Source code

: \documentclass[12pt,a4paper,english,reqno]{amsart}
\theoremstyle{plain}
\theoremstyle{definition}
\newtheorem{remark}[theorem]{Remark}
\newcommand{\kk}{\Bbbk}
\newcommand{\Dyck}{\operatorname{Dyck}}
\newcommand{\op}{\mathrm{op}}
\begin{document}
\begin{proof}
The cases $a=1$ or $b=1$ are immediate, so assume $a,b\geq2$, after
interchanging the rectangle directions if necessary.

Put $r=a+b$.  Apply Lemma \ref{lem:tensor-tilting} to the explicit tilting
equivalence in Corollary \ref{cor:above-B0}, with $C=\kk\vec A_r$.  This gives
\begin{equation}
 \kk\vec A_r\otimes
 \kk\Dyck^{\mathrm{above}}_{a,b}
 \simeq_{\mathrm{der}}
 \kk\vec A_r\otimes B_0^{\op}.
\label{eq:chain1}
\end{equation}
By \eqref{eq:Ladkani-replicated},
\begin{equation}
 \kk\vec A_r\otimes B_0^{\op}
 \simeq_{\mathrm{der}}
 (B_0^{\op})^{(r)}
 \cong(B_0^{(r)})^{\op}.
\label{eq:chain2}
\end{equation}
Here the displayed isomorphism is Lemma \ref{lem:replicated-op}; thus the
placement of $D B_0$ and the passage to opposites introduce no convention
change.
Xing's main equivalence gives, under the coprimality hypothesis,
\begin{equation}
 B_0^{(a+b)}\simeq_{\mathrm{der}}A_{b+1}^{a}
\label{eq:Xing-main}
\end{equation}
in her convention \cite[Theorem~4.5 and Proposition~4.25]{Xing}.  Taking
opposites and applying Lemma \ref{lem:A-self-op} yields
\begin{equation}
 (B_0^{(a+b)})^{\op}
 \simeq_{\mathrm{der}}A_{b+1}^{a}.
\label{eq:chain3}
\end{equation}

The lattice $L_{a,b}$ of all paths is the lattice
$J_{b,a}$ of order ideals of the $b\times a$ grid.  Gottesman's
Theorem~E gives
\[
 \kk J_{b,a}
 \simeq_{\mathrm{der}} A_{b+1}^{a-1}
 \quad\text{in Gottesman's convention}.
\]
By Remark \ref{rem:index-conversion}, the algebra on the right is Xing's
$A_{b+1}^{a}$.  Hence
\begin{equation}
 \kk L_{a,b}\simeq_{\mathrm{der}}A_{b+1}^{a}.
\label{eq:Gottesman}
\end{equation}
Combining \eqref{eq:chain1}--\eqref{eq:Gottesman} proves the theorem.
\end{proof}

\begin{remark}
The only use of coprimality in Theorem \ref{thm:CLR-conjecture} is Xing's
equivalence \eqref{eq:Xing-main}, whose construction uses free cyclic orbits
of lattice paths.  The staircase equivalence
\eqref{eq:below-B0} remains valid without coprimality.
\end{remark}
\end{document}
━━━━━━━━━━━━━━━━━━━━━━━━━━━━━━
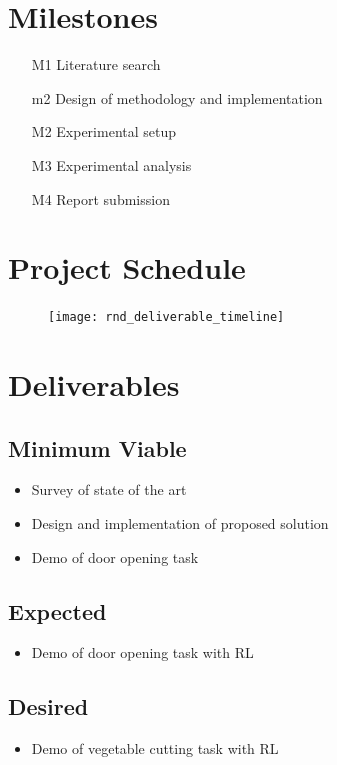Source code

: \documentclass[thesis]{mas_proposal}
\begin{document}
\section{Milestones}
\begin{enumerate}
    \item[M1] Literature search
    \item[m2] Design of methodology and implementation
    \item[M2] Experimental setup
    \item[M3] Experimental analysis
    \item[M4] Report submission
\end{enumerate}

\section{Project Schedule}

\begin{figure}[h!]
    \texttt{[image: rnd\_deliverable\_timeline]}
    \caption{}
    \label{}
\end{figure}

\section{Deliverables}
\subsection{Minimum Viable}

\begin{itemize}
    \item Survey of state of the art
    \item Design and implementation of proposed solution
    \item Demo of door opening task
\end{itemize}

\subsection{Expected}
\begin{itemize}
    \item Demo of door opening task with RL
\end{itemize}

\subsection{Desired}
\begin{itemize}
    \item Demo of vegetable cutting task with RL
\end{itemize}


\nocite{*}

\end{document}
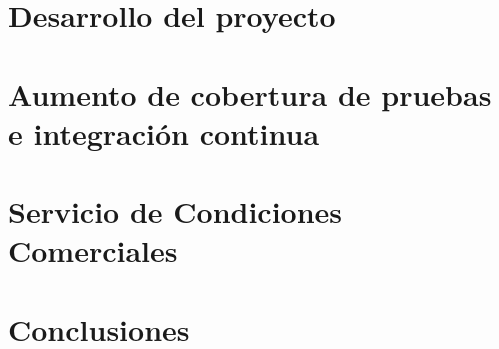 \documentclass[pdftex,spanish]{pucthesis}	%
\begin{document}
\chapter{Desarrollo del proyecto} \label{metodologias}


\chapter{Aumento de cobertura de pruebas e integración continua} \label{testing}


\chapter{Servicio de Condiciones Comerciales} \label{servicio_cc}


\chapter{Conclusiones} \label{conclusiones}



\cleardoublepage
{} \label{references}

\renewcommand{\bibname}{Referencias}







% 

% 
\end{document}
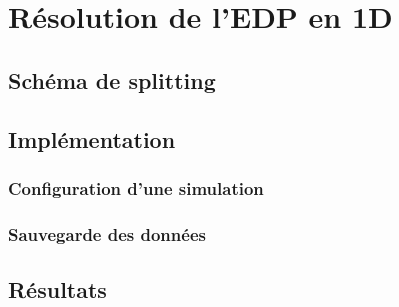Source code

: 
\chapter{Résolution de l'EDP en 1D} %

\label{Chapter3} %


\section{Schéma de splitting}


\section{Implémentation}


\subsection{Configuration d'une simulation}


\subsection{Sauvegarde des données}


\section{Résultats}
━━━━━━━━━━━━━━━━━━━━━━━━━━━━━━
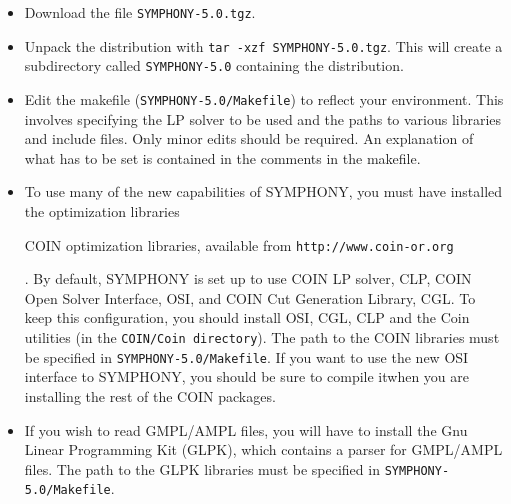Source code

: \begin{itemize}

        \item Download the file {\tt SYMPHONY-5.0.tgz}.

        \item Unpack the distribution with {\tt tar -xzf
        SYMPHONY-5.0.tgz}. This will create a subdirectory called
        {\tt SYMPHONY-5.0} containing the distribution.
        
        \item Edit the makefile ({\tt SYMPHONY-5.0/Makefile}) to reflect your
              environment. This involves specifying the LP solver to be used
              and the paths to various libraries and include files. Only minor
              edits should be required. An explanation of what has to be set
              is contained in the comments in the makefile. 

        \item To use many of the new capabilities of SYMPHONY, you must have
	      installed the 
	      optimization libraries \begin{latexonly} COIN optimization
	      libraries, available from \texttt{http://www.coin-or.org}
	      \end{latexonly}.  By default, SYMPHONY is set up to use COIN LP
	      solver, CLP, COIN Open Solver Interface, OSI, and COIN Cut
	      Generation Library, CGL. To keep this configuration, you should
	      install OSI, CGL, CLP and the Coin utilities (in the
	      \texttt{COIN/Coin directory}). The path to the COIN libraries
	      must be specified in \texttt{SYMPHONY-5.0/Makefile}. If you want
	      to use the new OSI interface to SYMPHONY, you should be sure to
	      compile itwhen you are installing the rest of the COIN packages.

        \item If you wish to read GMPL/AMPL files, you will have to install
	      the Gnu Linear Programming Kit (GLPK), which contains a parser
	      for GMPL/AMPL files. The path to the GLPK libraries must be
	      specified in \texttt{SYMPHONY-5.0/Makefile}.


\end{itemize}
━━━━━━━━━━━━━━━━━━━━━━━━━━━━━━
WHAT NEEDS TO BE DONE
Copy out each line from the preceding entries that mentions the word "distribution".

YOUR SOLUTION
        \item Unpack the distribution with {\tt tar -xzf
        {\tt SYMPHONY-5.0} containing the distribution.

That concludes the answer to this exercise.